Source texts of formatted documents:
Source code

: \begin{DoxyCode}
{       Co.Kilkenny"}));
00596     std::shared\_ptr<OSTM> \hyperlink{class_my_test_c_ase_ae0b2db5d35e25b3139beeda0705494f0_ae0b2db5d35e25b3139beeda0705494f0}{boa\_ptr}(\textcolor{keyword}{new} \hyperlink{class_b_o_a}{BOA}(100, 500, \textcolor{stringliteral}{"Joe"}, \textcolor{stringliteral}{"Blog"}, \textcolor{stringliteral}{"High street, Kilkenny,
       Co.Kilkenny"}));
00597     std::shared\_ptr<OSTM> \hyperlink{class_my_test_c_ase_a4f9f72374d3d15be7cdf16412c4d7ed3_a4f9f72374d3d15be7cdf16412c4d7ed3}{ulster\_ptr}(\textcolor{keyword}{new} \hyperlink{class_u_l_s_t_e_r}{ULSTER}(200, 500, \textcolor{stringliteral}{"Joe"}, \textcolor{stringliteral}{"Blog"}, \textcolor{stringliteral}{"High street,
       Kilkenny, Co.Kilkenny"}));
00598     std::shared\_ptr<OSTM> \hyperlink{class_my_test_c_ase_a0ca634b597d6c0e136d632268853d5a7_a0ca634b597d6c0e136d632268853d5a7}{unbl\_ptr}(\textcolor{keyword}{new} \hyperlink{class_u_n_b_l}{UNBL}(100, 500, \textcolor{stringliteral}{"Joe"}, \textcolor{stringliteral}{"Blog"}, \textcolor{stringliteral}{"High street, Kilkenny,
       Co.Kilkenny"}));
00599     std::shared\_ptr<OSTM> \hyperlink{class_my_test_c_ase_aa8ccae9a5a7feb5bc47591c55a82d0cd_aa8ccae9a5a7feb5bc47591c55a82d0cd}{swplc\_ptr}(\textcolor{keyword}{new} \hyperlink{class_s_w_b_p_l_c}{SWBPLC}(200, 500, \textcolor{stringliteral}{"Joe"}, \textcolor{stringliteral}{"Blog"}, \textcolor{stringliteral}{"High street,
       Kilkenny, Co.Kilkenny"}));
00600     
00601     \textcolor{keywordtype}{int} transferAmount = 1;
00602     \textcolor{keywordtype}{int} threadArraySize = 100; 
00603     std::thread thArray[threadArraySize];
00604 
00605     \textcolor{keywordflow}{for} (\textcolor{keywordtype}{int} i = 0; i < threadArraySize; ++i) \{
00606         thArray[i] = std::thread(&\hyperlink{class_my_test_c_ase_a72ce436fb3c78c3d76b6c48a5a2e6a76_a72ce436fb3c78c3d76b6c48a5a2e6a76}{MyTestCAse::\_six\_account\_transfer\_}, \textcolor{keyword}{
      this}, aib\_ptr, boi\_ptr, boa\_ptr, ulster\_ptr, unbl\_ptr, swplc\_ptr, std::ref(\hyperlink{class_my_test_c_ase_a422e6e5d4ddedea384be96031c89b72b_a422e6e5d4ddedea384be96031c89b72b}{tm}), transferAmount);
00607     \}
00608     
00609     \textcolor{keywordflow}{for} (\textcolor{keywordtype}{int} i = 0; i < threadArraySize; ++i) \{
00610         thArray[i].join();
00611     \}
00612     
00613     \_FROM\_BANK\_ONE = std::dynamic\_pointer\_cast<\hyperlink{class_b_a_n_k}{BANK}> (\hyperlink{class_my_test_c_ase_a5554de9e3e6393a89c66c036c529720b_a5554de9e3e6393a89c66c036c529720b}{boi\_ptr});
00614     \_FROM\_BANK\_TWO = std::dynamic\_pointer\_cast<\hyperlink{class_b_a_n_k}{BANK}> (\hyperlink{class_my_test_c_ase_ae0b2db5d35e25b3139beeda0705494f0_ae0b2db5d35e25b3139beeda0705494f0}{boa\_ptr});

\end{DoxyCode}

--

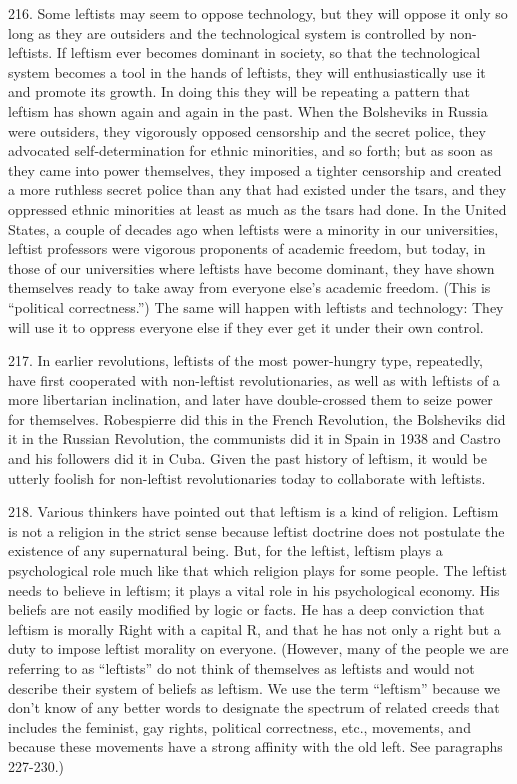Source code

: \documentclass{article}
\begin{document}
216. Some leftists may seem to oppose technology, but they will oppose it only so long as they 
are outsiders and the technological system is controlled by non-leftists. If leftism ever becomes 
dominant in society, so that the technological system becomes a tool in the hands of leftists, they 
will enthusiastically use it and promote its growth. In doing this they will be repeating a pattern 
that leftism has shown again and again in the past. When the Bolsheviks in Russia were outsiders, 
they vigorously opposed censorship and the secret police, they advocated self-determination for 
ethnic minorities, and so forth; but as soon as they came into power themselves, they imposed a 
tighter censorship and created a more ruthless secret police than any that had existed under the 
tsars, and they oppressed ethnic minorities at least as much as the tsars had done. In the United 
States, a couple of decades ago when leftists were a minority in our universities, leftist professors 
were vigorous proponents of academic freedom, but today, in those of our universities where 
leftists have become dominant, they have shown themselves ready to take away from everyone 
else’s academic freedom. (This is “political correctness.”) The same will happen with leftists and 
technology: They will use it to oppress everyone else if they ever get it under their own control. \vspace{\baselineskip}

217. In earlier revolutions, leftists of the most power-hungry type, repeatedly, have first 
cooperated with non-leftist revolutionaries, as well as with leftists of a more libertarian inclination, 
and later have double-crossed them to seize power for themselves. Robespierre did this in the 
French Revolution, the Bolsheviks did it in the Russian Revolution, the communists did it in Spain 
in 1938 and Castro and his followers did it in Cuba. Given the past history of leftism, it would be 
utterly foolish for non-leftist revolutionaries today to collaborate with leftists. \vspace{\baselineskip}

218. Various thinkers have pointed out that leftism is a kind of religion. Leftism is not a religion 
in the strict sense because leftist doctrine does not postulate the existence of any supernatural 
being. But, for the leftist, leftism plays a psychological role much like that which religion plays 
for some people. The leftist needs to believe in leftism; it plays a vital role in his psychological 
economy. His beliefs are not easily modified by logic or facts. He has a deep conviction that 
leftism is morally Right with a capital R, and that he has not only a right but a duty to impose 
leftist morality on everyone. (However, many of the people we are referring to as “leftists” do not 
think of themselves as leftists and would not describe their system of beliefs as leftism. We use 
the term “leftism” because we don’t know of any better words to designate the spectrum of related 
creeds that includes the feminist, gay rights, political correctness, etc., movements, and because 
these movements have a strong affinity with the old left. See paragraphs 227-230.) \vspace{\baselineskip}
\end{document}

#### Work order:
Show every line from the entries above in which the word "threadArraySize" appears.

#### Result below:
00602     \textcolor{keywordtype}{int} threadArraySize = 100; 
00603     std::thread thArray[threadArraySize];
00605     \textcolor{keywordflow}{for} (\textcolor{keywordtype}{int} i = 0; i < threadArraySize; ++i) \{
00609     \textcolor{keywordflow}{for} (\textcolor{keywordtype}{int} i = 0; i < threadArraySize; ++i) \{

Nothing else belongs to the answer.